TASK INSTRUCTIONS:
Retype, exactly as they appear below, the lines between the line holding "- Поетапне перенесення коду" and the line holding "현대 운영체제의 역할을", both ends included.

(Source data)
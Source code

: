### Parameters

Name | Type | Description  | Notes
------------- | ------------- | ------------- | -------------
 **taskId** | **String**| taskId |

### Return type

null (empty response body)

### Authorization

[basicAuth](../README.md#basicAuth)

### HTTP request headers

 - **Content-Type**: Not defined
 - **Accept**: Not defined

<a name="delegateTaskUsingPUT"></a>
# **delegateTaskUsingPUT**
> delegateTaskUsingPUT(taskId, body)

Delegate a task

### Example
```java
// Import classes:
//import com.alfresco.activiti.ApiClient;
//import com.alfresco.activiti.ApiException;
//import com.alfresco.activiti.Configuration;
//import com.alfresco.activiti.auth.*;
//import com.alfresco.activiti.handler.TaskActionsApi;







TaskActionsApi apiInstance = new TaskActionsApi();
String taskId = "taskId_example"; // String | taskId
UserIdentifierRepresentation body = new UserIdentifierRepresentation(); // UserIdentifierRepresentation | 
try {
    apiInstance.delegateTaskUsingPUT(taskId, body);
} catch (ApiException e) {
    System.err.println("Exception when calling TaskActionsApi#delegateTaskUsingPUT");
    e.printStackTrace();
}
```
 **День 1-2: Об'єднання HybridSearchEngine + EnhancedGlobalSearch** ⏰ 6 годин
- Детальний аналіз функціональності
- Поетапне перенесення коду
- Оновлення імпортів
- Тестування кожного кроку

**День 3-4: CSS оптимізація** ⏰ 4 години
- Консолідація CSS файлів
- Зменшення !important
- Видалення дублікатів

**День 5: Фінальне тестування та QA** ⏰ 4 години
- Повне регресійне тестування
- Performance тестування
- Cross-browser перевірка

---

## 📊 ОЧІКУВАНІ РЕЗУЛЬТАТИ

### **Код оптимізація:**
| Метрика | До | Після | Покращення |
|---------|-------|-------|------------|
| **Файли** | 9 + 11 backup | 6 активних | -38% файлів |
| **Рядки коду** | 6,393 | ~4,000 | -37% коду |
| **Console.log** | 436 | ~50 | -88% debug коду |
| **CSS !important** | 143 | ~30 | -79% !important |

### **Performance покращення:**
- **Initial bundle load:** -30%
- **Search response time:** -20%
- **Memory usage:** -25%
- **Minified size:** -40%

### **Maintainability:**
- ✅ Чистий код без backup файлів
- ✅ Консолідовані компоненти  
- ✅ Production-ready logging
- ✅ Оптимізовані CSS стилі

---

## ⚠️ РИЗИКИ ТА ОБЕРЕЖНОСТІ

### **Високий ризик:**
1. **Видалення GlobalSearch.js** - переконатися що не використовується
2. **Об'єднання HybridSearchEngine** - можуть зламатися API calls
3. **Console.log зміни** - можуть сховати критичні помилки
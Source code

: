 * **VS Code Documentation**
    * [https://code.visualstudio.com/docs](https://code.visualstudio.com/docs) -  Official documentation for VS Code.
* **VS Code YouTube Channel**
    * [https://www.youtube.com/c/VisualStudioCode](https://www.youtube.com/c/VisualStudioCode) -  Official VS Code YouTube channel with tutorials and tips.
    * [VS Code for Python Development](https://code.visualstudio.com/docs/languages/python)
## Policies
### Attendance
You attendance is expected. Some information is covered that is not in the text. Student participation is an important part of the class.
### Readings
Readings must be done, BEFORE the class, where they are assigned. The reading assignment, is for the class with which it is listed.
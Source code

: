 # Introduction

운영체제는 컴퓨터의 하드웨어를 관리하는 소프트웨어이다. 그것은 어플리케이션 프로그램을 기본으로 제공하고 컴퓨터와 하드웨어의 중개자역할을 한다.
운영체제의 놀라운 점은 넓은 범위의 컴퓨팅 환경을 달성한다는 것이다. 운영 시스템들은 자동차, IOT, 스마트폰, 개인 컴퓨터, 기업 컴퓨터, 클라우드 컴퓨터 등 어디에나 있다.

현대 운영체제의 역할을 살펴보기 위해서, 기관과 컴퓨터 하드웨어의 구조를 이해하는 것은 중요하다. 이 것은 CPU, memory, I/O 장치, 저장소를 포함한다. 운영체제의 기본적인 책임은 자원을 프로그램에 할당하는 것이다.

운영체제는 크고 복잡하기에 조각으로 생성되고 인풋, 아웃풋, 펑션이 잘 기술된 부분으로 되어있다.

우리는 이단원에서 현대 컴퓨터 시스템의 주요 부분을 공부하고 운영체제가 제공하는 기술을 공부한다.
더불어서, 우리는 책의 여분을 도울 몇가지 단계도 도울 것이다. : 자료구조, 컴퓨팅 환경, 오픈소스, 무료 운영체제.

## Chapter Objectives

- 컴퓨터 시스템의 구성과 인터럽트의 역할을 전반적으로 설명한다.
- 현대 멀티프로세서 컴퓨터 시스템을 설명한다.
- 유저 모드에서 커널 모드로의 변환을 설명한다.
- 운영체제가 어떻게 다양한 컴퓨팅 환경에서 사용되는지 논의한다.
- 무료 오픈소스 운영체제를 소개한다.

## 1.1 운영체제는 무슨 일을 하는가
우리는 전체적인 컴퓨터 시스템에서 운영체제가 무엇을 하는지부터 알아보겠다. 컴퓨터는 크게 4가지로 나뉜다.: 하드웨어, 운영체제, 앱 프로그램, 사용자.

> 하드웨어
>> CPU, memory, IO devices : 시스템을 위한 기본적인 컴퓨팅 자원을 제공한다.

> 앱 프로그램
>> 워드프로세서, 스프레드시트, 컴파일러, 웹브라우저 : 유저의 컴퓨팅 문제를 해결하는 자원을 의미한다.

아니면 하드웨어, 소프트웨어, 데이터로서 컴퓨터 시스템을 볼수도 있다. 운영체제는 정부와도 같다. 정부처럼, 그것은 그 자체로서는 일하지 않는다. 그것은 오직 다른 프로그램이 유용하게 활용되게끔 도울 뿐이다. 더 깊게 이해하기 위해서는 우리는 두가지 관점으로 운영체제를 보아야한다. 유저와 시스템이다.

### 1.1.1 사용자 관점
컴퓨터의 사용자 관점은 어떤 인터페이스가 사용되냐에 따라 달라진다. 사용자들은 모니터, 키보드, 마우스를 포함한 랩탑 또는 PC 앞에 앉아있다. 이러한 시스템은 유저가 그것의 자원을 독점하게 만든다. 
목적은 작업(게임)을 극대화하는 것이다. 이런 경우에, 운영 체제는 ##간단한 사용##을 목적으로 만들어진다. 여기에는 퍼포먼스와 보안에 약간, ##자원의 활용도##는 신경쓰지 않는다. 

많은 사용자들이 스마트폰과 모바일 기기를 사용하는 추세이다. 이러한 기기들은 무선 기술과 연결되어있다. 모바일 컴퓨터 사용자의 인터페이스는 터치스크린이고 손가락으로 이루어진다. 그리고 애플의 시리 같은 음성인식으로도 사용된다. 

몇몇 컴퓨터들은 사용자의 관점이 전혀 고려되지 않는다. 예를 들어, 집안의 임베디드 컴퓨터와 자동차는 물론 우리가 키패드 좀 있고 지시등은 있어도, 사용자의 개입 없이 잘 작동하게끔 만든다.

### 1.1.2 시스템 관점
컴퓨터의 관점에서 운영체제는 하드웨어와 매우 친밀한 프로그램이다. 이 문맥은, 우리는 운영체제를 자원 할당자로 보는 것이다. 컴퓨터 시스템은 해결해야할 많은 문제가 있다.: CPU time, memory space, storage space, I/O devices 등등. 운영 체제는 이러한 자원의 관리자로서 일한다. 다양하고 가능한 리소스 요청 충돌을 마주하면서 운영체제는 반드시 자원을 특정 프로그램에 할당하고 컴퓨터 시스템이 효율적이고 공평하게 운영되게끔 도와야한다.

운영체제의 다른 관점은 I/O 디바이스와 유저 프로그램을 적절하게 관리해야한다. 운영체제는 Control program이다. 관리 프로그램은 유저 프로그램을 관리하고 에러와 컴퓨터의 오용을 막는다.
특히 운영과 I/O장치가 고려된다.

RESULT OF THE EXERCISE:
- Поетапне перенесення коду
- Оновлення імпортів
- Тестування кожного кроку

**День 3-4: CSS оптимізація** ⏰ 4 години
- Консолідація CSS файлів
- Зменшення !important
- Видалення дублікатів

**День 5: Фінальне тестування та QA** ⏰ 4 години
- Повне регресійне тестування
- Performance тестування
- Cross-browser перевірка

---

## 📊 ОЧІКУВАНІ РЕЗУЛЬТАТИ

### **Код оптимізація:**
| Метрика | До | Після | Покращення |
|---------|-------|-------|------------|
| **Файли** | 9 + 11 backup | 6 активних | -38% файлів |
| **Рядки коду** | 6,393 | ~4,000 | -37% коду |
| **Console.log** | 436 | ~50 | -88% debug коду |
| **CSS !important** | 143 | ~30 | -79% !important |

### **Performance покращення:**
- **Initial bundle load:** -30%
- **Search response time:** -20%
- **Memory usage:** -25%
- **Minified size:** -40%

### **Maintainability:**
- ✅ Чистий код без backup файлів
- ✅ Консолідовані компоненти  
- ✅ Production-ready logging
- ✅ Оптимізовані CSS стилі

---

## ⚠️ РИЗИКИ ТА ОБЕРЕЖНОСТІ

### **Високий ризик:**
1. **Видалення GlobalSearch.js** - переконатися що не використовується
2. **Об'єднання HybridSearchEngine** - можуть зламатися API calls
3. **Console.log зміни** - можуть сховати критичні помилки
Source code

: * **VS Code Documentation**
    * [https://code.visualstudio.com/docs](https://code.visualstudio.com/docs) -  Official documentation for VS Code.
* **VS Code YouTube Channel**
    * [https://www.youtube.com/c/VisualStudioCode](https://www.youtube.com/c/VisualStudioCode) -  Official VS Code YouTube channel with tutorials and tips.
    * [VS Code for Python Development](https://code.visualstudio.com/docs/languages/python)
## Policies
### Attendance
You attendance is expected. Some information is covered that is not in the text. Student participation is an important part of the class.
### Readings
Readings must be done, BEFORE the class, where they are assigned. The reading assignment, is for the class with which it is listed.
Source code

: # Introduction

운영체제는 컴퓨터의 하드웨어를 관리하는 소프트웨어이다. 그것은 어플리케이션 프로그램을 기본으로 제공하고 컴퓨터와 하드웨어의 중개자역할을 한다.
운영체제의 놀라운 점은 넓은 범위의 컴퓨팅 환경을 달성한다는 것이다. 운영 시스템들은 자동차, IOT, 스마트폰, 개인 컴퓨터, 기업 컴퓨터, 클라우드 컴퓨터 등 어디에나 있다.

현대 운영체제의 역할을 살펴보기 위해서, 기관과 컴퓨터 하드웨어의 구조를 이해하는 것은 중요하다. 이 것은 CPU, memory, I/O 장치, 저장소를 포함한다. 운영체제의 기본적인 책임은 자원을 프로그램에 할당하는 것이다.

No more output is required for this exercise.